The main charge in the original article:
As of early fall, it was clearer than ever that production problems meant Apple Inc. wouldn’t have enough iPhone Xs in time for the holidays. The challenge was how to make the sophisticated phone — with advanced features such as facial recognition — in large enough numbers.
As Wall Street analysts and fan blogs watched for signs that the company would stumble, Apple came up with a solution: It quietly told suppliers they could reduce the accuracy of the face-recognition technology to make it easier to manufacture, according to people familiar with the situation.
Apple refutes it outright, and Gruber’s take on what that means:
Apple spokeswoman Trudy Muller said “Bloomberg’s claim that it reduced the accuracy spec for Face ID is completely false and we expect Face ID to be the new gold standard for facial authentication. The quality and accuracy of Face ID haven’t changed; it continues to be one in a million probability of a random person unlocking your iPhone with Face ID.”
It is extraordinary for Apple to issue a blanket “this is completely false” statement on any news story. Apple, as policy, no-comments every news story, even when they know it’s bullshit. So either this story is particularly strong bullshit, or Apple is lying, on the record, under one of their own real names (as opposed to the anonymous “an Apple spokesperson” attribution).
Gruber on perceptions of biometric authentication:
People are naturally skeptical about biometric ID systems. They were skeptical about Touch ID when it was still only rumored, just like they’re skeptical now about Face ID. Today, though, Touch ID is both trusted and familiar. So rumors claiming that Apple really wanted to get Touch ID into iPhone X but had to settle for Face ID play into both the skepticism of the new and the comfort of the familiar. FUD is one of the oldest tricks in the book.
Check out John’s whole post. He really dives in, speaking to Bloomberg’s track record (and Ming-Chi Kuo’s), plus insights derived from conversations he’s had with actual Apple engineers.
Here’s my take: everyone loves a good controversy, and in the tech world, Apple controversies get the most clicks (whether they are real or manufactured). Some people love to see Apple fail, or even just the perception of Apple failing is enough. Why? I think I have a decent answer.

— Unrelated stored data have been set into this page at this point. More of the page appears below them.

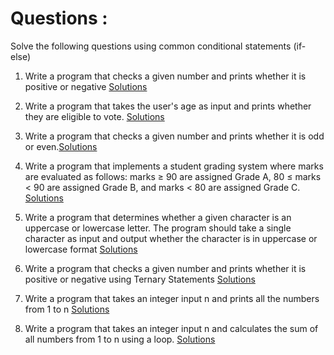 # Questions : 

Solve the following questions using common conditional statements (if-else) 

1. Write a program that checks a given number and prints whether it is positive or negative [Solutions]()

2. Write a program that takes the user's age as input and prints whether they are eligible to vote. [Solutions]()

3. Write a program that checks a given number and prints whether it is odd or even.[Solutions]()

4. Write a program that implements a student grading system where marks are evaluated as follows: marks ≥ 90 are assigned Grade A, 80 ≤ marks < 90 are assigned Grade B, and marks < 80 are assigned Grade C. [Solutions]()

5. Write a program that determines whether a given character is an uppercase or lowercase letter. The program should take a single character as input and output whether the character is in uppercase or lowercase format [Solutions]()

6. Write a program that checks a given number and prints whether it is positive or negative using Ternary Statements [Solutions]()

7. Write a program that takes an integer input n and prints all the numbers from 1 to n [Solutions]()

8. Write a program that takes an integer input n and calculates the sum of all numbers from 1 to n using a loop. [Solutions]()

From where I stand, the public perception of Apple may be that they are some kind of infallible entity. However, until Liam takes over, Apple is still run by humans, and humans are anything but infallible. In other words, writing a FUD article on Apple is especially easy. Should anyone be writing an article like this? I don’t see the constructive point, regardless of the company in which its about. I wouldn’t wish it on Samsung, Google, et al. Rumors are one thing, but this is straight-up FUD.
I have faith in Face ID and think it will be transformational. Apple would have nixed it long ago if they didn’t strongly believe in it.